*WHAT THE EXERCISE ASKS:* The word "void" marks the lines to find; copy every such line from the data below.
[[ RECORDS PROVIDED open ]]
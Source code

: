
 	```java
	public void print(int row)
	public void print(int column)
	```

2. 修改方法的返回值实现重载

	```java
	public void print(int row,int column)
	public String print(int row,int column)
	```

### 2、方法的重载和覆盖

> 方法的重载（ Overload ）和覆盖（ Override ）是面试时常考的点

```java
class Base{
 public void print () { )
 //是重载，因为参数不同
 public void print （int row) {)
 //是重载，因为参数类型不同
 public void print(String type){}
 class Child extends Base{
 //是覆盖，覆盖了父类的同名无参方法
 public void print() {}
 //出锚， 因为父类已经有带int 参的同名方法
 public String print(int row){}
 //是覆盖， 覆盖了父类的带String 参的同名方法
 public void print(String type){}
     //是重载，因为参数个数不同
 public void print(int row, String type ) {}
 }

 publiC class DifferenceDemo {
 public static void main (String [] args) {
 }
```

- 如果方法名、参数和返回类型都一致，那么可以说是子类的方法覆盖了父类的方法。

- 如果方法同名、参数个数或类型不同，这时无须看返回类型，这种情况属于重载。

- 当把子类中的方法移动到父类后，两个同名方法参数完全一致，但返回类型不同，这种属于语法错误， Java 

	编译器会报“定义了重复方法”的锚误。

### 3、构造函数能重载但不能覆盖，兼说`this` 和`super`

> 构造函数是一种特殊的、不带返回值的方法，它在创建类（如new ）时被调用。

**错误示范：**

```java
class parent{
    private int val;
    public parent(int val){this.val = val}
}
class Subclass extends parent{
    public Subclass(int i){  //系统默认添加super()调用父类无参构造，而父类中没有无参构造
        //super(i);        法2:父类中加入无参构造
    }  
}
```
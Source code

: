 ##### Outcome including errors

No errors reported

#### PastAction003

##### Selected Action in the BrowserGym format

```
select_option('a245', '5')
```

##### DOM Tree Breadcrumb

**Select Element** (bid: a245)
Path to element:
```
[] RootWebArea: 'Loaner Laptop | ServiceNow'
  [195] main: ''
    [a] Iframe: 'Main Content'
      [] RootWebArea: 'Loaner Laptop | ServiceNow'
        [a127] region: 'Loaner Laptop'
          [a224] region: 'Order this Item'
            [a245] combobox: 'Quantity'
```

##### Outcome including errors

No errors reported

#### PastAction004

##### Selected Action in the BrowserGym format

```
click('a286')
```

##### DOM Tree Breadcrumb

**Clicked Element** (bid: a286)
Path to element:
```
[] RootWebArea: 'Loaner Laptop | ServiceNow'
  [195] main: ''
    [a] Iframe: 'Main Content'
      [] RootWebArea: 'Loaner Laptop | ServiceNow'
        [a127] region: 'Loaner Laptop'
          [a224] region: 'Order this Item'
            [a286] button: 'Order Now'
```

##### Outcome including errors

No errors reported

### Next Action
[[ RECORDS PROVIDED closed ]]
*YOUR RESPONSE:*
	public void print(int row)
	public void print(int column)
	public void print(int row,int column)
 public void print () { )
 public void print （int row) {)
 public void print(String type){}
 public void print() {}
 public void print(String type){}
 public void print(int row, String type ) {}
 public static void main (String [] args) {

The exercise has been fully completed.